# [YOUR OBJECTIVE]
Using the listing below, copy exactly the lines from the one containing "except in compliance" to the one containing "License for the", both lines included, and no others.

# [WORKING DATA]
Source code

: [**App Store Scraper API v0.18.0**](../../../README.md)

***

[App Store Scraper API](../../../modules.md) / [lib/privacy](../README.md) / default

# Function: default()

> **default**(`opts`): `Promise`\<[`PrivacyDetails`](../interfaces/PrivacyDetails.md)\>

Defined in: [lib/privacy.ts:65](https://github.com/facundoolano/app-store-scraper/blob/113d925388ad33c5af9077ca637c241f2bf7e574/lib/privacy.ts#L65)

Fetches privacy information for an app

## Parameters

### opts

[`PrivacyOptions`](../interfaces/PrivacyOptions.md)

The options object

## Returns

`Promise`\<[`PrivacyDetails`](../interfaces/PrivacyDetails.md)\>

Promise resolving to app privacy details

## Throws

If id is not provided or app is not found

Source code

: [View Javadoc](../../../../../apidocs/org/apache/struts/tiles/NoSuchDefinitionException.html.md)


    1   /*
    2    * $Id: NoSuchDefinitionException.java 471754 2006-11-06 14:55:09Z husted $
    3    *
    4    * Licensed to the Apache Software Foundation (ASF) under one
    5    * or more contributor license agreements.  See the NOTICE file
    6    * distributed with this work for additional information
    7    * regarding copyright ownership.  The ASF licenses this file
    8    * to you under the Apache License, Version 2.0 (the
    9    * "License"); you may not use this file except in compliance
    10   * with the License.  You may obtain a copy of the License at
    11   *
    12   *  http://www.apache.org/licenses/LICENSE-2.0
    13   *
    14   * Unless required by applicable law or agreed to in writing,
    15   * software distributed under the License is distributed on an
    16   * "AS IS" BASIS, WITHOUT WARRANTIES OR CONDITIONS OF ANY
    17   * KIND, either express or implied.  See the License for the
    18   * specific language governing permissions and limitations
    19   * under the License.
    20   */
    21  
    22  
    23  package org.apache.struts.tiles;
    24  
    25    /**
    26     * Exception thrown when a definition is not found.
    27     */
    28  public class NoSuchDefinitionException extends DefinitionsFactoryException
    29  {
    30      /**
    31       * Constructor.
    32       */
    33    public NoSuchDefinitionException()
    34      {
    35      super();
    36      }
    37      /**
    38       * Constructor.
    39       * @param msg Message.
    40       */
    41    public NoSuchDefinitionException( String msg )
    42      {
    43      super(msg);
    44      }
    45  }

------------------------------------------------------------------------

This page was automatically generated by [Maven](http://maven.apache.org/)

# [SOLUTION BELOW]
    9    * "License"); you may not use this file except in compliance
    10   * with the License.  You may obtain a copy of the License at
    11   *
    12   *  http://www.apache.org/licenses/LICENSE-2.0
    13   *
    14   * Unless required by applicable law or agreed to in writing,
    15   * software distributed under the License is distributed on an
    16   * "AS IS" BASIS, WITHOUT WARRANTIES OR CONDITIONS OF ANY
    17   * KIND, either express or implied.  See the License for the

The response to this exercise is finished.